→ **WHAT YOU SHOULD DO**
Output nothing but the lines from the beginning of the listing below through the line containing "w3-pale-blue w3-leftbar w3-border-blue", exactly as they stand, without pictures.
(Beginning of RECORDS FOR THIS TASK)
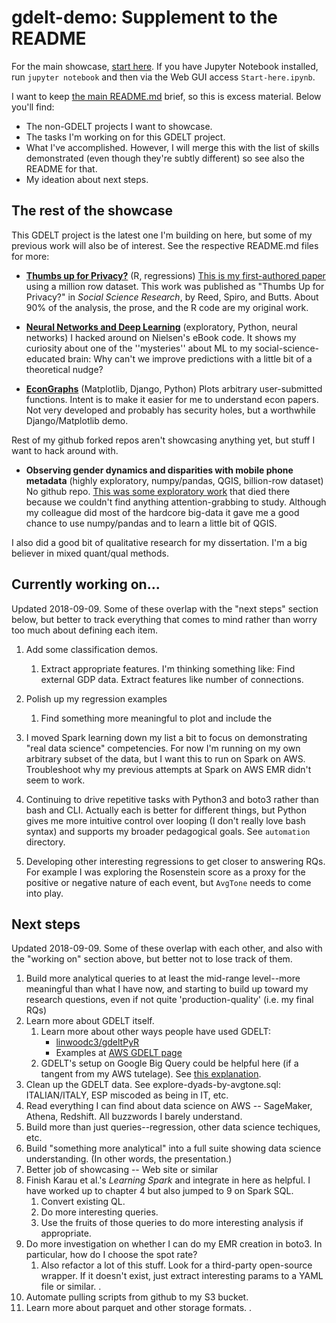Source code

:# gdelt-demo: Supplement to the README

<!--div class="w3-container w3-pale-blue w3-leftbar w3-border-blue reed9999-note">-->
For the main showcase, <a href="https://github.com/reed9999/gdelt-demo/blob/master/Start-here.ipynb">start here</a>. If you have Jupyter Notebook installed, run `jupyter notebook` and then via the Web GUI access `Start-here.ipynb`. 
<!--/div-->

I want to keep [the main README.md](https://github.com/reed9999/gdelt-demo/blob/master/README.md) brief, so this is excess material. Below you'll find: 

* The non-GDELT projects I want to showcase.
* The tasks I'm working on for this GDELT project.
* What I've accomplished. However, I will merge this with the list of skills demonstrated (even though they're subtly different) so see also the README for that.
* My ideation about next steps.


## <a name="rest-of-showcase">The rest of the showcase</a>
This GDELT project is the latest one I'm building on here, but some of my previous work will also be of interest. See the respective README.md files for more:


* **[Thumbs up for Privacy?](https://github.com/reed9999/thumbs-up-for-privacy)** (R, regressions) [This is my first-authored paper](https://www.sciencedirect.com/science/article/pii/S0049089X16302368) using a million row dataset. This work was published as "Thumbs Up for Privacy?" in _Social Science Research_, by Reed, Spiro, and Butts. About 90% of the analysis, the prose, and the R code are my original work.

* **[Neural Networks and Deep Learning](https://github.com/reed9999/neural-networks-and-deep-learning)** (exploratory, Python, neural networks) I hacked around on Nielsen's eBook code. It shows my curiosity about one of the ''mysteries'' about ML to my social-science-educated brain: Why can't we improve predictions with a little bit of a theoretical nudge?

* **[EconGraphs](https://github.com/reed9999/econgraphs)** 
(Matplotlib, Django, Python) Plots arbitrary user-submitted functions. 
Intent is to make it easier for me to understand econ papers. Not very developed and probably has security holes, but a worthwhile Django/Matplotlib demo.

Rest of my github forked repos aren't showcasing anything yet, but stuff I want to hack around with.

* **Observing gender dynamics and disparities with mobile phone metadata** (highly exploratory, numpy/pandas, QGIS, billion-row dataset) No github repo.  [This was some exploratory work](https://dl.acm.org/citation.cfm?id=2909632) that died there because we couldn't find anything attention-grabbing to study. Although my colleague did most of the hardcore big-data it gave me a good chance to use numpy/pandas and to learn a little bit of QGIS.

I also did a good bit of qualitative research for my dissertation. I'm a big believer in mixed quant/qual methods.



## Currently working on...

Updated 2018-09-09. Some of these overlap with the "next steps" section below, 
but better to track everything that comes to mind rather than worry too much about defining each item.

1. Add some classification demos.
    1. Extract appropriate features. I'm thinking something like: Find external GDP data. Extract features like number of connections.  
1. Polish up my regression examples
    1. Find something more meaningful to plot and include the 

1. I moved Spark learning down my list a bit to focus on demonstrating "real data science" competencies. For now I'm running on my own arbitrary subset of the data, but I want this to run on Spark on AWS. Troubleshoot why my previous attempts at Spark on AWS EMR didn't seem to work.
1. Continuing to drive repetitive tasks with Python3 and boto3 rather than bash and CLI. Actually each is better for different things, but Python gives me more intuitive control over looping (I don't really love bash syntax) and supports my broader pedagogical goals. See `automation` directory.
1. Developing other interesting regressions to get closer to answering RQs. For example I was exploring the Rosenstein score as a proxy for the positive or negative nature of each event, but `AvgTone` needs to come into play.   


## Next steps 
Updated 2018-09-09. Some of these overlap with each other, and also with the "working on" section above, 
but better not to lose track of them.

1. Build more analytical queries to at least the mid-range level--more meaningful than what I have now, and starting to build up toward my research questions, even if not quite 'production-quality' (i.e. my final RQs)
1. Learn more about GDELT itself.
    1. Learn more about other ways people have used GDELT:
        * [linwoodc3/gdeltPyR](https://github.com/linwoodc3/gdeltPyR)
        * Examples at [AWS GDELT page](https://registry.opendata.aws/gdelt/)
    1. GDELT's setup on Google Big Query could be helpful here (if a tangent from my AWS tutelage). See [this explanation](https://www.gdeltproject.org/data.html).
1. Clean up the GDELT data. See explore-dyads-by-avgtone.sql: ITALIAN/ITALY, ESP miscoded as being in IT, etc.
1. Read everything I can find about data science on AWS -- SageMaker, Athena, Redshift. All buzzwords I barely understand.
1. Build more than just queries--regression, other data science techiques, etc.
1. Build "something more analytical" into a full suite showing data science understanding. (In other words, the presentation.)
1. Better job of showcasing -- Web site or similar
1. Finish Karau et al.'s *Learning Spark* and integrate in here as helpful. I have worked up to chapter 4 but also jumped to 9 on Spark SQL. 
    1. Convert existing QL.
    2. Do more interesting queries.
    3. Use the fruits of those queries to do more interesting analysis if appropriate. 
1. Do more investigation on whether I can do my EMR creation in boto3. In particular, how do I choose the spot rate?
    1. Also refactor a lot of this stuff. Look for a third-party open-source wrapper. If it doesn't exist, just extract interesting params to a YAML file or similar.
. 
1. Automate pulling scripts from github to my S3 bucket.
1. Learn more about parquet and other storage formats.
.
(End of RECORDS FOR THIS TASK)
→ **RESPONSE**
Source code

:# gdelt-demo: Supplement to the README

<!--div class="w3-container w3-pale-blue w3-leftbar w3-border-blue reed9999-note">-->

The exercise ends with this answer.